_Prompt_
State the count of lines below in which the word "subsection" appears, and add nothing.

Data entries
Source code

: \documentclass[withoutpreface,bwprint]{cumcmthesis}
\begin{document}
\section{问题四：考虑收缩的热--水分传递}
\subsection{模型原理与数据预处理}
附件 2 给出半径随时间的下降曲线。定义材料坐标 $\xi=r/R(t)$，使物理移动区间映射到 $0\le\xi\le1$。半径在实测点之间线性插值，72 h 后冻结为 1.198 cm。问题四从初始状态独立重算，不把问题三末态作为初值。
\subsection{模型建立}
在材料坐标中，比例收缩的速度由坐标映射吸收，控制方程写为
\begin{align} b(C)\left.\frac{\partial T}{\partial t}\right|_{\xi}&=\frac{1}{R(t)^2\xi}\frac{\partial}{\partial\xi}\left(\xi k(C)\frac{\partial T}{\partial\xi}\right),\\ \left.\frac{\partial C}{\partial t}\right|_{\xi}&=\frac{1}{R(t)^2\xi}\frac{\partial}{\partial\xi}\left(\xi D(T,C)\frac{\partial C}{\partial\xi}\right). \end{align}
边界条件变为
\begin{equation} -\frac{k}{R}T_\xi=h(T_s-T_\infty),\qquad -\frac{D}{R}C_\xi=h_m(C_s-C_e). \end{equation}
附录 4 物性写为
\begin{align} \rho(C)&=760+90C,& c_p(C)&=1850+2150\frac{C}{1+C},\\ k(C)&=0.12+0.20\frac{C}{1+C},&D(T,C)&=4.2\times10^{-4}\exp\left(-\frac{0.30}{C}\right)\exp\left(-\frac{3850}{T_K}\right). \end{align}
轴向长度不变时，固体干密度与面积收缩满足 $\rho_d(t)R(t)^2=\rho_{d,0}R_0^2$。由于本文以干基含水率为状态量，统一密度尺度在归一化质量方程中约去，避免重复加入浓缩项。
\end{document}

_Task answer_
2